Appleton-Green Bay, Wisconsin: John J. Purvins and Gary L. Lesperance studied literature from the Worldwide Church of God and other groups in the 1970’s. They received a visit from WCG ministers, but found them quite arrogant—not like the "servants" described in the Bible. In 1976, they began an independent congregation which continues to this day—about 40 members. They observe the holy days and food laws, and teach basic Biblical Hebrew and Greek. They also have a community outreach.
Grand Ledge, Michigan: In 1928, Nora Bush, a former Methodist, began to teach a group of people what she had learned from her studies of the Bible. She taught the second coming of Christ, the Sabbath, the Holy Days, clean meats, and many other doctrines also taught by Armstrong. After Ms. Bush died, others continued to teach in her place. Little written literature was ever produced. Today, 15 to 20 people meet every Sabbath at a small building they have acquired. They have worked with other groups, but found no need to join them. (Source: Barbara McDirmid, wife of their current pastor.)
Imlay City, Michigan: Al and Jeanne Raines, former WCG members attended a year-2000 seminar. They spoke to six people who had dropped out of organized churches to study the Bible on their own. These people realized that the Sabbath is the day of worship, and are looking into the holy days and many other doctrines.
Obviously, there is no way of knowing how many such local groups there are.
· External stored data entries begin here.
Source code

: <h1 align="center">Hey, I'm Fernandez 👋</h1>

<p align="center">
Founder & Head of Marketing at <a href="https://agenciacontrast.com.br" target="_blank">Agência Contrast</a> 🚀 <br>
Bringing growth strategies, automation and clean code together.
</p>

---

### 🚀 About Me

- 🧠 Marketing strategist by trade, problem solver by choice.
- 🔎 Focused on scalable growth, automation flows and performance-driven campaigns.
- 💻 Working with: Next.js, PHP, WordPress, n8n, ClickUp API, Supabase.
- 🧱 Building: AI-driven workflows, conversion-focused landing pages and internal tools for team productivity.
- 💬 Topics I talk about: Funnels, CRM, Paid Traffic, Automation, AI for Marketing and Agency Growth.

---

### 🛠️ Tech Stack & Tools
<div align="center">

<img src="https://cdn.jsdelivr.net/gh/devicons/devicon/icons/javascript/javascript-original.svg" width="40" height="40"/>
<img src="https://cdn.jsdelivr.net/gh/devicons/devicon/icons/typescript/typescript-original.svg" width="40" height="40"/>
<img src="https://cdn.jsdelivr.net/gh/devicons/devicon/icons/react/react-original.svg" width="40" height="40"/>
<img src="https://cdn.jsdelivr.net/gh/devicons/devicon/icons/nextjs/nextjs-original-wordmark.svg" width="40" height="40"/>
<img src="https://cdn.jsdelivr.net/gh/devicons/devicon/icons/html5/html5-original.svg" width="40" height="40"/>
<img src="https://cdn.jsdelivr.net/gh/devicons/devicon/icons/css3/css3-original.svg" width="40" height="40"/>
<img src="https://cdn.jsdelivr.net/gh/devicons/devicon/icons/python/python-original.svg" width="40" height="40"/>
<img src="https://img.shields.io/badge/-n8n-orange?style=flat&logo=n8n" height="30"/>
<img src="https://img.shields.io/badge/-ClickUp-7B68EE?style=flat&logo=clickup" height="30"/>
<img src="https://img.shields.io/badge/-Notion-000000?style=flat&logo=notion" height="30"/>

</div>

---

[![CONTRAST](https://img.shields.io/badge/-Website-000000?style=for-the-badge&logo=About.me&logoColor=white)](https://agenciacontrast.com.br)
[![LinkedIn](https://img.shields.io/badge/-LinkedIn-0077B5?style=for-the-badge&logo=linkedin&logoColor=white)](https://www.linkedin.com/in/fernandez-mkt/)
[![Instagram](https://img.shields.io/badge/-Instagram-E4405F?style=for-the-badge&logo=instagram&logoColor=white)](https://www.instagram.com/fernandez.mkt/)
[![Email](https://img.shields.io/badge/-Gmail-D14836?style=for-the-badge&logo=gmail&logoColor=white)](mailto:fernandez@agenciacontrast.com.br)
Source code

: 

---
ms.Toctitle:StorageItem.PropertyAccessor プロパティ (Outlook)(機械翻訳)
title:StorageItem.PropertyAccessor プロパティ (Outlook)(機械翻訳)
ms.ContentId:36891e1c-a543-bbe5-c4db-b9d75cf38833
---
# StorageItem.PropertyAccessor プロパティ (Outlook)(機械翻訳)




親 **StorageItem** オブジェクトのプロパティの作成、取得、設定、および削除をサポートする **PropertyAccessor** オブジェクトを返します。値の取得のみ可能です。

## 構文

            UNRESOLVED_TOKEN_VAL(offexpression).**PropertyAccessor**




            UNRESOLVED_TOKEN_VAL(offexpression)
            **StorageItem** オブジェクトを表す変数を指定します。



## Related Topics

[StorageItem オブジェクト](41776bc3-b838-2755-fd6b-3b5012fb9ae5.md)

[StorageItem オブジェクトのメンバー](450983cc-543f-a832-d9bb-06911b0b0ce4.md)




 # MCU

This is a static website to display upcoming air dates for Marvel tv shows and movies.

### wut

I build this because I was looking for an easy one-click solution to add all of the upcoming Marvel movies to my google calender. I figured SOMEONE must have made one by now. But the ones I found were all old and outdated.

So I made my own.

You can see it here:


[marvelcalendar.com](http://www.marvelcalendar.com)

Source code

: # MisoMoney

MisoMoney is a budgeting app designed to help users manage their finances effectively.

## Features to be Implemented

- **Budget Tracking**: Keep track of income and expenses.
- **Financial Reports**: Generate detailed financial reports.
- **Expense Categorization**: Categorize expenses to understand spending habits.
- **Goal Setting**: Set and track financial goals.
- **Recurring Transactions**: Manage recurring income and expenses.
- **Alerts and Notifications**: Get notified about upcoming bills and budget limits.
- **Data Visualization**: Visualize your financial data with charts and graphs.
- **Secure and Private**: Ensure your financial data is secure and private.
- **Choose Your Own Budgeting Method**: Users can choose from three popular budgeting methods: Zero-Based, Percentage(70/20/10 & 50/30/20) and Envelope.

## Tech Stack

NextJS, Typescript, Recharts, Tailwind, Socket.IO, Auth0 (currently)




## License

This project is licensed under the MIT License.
Since most do not do mass evangelism or advertise, there is no way to find them. But small things cannot be discounted. The Eternal performed great miracles so Philip could baptize one Ethiopian eunuch (Acts 8:27-39).
What Is the Meaning of So Many Groups—Each Slightly Different?
It means that Christ Himself is leading his church, not a man. It also shows that Christ allows errors in His congregations. Just as the Seven Churches in Asia Minor in Revelation 2 & 3 had some varying and erroneous doctrines, so 1900 years later the hundreds of congregations have many varying and erroneous doctrines. Sometimes the groups last a long time, sometimes they break up and reform, sometimes they seem to disappear.
It seems that no matter how humble and God-centered a teacher is, there is a tendency for people to build an institution around the person and reduce religion to a creed and an organization to join. The "organization" that God built was the nation of Israel—anyone who was circumcised and kept the law could be a member for life. It was a temporal state and "a church organization". In the New Testament, Christ asked for the hearts, minds, and lives of individuals. He did not undo the righteous teaching of the Old Testament, neither did He ask believers to join a new human organization.
All of the groups mentioned here are neither all good nor all bad. Like the churches of Revelation 2 & 3, they are a mixture. Some groups teach that they are the only true church—they might treat you as an unconverted person who needs to be counseled and baptized before entering their fellowship. Others would probably accept your baptism, but you might find their practices "odd" because their teachings are so heavily dependent on the leader or founder of their group. You might find that some of the other groups were very accepting of you—quite happy for you to fellowship with them even though you would probably have some doctrinal differences.
But we need to consider how a member of one of these groups might view the group we attend. Would they find us accepting of them and united on the common ground of solid Bible teaching? Or would they find us overly pre-occupied with the prophetic interpretations and doctrinal teaching of Herbert Armstrong? Would they have trouble accepting phrases that Mr. Armstrong used, but that are not in the Bible?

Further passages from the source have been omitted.